▶ Record extracts
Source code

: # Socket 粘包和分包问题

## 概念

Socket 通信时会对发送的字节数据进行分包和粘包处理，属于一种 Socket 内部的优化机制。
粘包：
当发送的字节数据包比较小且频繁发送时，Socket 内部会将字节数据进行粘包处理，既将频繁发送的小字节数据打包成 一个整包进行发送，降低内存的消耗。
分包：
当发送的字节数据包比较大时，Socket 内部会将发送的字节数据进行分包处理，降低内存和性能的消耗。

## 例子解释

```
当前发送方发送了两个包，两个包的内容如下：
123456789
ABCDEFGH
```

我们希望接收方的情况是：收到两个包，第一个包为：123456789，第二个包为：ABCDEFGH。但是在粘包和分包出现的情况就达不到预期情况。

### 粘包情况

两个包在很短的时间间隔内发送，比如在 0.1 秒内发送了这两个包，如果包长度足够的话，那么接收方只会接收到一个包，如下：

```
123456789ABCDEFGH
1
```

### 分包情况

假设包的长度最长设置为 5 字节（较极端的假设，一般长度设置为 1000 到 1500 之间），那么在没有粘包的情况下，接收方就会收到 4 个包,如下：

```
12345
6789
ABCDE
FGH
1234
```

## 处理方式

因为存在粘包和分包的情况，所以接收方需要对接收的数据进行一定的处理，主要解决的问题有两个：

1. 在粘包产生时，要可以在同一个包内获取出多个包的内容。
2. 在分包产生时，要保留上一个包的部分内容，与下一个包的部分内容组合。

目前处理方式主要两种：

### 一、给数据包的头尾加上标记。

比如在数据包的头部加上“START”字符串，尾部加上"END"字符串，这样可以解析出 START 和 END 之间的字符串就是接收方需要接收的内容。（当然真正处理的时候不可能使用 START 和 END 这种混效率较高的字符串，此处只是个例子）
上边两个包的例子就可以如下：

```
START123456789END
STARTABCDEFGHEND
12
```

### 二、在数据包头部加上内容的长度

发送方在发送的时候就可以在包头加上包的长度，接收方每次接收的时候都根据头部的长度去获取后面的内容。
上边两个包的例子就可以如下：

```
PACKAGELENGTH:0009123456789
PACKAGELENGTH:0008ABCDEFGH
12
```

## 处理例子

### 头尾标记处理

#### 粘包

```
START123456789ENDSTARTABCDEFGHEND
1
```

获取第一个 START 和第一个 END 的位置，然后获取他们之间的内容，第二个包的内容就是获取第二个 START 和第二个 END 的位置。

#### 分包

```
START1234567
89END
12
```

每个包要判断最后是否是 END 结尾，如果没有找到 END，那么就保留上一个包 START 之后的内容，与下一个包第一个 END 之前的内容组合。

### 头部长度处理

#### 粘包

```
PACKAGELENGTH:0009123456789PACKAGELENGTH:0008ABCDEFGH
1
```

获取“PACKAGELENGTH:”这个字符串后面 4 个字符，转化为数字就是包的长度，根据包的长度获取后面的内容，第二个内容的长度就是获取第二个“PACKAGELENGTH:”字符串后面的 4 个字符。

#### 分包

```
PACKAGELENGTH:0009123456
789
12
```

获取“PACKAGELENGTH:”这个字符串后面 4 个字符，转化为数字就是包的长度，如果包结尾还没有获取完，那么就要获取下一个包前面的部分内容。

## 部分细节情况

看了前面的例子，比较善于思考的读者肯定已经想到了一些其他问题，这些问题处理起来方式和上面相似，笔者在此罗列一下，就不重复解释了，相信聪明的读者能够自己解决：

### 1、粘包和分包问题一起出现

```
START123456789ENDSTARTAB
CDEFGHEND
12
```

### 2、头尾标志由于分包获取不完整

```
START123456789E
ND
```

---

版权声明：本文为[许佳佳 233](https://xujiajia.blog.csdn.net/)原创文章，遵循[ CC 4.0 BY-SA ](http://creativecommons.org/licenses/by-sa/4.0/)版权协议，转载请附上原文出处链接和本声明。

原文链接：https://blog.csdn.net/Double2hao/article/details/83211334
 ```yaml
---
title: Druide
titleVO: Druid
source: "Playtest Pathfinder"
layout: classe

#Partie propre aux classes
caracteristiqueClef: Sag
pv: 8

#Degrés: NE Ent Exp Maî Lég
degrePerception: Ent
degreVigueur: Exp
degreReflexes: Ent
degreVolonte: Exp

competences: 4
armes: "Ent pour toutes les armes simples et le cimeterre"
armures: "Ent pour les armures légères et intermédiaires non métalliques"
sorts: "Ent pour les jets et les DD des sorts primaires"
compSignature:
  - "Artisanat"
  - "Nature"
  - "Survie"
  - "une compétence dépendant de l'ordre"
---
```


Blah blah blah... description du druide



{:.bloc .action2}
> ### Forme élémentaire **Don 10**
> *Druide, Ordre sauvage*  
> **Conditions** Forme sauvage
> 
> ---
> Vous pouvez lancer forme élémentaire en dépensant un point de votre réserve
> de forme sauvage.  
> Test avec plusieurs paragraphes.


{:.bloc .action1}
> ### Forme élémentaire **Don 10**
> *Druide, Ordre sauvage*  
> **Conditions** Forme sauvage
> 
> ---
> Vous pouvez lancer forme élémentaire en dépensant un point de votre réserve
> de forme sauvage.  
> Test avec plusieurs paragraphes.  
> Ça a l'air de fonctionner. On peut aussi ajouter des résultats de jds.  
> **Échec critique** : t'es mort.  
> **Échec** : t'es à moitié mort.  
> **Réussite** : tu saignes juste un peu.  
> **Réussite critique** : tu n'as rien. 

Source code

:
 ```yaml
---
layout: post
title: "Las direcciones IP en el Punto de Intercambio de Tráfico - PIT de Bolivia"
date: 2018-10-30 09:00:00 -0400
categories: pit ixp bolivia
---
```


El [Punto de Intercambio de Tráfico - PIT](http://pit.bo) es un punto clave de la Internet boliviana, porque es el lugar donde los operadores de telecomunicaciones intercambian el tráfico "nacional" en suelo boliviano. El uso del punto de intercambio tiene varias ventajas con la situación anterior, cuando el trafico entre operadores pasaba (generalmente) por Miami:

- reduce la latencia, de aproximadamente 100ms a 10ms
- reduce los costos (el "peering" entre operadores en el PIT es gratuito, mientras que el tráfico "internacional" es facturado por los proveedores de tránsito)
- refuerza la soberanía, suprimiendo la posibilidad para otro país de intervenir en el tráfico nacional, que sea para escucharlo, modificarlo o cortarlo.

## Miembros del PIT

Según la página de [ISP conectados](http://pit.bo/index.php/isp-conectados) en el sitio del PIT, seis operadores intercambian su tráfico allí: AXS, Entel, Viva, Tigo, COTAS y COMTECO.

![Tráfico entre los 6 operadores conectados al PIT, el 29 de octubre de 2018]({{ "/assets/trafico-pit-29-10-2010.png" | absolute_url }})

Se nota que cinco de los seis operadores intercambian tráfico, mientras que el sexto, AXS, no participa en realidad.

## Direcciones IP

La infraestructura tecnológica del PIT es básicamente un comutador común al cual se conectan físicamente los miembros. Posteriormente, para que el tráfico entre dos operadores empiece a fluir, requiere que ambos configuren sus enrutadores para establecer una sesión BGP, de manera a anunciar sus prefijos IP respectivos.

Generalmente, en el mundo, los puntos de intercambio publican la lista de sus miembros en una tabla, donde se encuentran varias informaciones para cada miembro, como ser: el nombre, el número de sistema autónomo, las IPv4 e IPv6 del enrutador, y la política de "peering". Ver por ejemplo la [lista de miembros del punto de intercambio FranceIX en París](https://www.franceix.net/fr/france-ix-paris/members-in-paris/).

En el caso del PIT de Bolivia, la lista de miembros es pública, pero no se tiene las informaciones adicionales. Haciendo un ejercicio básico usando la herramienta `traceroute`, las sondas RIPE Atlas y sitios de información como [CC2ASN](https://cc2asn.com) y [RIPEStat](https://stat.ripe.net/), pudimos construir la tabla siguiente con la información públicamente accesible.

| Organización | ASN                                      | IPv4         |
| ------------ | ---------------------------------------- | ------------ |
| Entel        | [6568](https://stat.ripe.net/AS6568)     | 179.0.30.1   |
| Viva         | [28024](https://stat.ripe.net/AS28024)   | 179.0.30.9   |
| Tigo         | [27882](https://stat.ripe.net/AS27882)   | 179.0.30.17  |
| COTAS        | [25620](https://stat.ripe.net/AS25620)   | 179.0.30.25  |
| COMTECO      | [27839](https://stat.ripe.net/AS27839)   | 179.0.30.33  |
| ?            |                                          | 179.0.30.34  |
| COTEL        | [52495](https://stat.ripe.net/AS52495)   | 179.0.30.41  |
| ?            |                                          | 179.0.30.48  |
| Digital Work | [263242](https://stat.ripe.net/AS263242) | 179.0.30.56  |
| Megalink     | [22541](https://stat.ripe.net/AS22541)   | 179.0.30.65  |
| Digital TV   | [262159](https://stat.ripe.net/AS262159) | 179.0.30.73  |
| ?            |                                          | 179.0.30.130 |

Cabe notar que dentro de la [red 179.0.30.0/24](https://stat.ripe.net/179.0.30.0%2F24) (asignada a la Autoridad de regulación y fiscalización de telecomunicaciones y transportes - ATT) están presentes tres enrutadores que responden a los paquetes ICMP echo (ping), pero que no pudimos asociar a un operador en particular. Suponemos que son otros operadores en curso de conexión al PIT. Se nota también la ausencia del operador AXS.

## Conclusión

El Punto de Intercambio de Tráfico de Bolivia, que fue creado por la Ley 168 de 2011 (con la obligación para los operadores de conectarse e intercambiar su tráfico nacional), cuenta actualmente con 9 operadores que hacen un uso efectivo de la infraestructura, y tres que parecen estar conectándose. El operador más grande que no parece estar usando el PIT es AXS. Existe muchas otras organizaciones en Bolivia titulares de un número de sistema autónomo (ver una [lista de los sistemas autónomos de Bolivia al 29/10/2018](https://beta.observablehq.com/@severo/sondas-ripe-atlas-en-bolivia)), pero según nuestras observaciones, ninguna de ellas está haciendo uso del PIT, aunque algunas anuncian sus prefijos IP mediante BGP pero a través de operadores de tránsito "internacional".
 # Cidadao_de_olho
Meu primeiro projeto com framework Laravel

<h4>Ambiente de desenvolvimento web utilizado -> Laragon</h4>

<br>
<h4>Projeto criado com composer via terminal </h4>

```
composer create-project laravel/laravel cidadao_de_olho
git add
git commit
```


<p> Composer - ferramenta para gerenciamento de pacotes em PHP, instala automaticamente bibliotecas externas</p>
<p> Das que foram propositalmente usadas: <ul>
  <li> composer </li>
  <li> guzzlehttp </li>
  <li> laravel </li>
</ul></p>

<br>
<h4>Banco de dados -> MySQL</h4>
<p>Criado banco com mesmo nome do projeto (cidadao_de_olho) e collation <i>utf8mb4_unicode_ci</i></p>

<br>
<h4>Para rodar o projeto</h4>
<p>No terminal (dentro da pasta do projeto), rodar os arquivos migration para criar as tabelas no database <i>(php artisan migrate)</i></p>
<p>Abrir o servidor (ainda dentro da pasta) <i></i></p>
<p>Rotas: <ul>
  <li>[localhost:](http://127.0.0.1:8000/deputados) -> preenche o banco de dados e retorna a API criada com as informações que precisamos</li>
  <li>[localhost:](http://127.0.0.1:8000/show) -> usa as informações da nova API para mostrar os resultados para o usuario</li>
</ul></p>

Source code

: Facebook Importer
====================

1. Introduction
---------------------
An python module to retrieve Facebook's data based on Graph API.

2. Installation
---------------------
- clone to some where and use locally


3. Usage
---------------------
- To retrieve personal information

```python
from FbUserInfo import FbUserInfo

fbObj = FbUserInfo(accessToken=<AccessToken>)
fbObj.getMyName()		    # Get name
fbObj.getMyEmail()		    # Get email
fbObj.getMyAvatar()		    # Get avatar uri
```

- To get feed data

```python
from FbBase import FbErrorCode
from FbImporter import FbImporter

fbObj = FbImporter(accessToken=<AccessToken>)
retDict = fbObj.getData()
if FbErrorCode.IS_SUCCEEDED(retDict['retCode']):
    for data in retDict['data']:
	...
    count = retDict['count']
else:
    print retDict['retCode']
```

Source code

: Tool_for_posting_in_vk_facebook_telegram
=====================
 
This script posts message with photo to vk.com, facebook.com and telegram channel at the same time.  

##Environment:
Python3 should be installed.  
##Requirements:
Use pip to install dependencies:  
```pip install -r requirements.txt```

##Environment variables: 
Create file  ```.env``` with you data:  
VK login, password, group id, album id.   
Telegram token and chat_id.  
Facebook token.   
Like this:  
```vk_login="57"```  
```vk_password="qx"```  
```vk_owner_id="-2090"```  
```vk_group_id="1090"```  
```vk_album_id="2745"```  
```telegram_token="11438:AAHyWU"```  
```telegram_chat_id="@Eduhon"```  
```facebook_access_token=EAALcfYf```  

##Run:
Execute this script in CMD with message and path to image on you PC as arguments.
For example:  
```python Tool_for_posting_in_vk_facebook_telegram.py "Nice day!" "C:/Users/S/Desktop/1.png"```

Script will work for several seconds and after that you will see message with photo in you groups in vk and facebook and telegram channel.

▶ Brief
Copy out each line of the data where the string "reduce" appears.

▶ Response box
- reduce la latencia, de aproximadamente 100ms a 10ms
- reduce los costos (el "peering" entre operadores en el PIT es gratuito, mientras que el tráfico "internacional" es facturado por los proveedores de tránsito)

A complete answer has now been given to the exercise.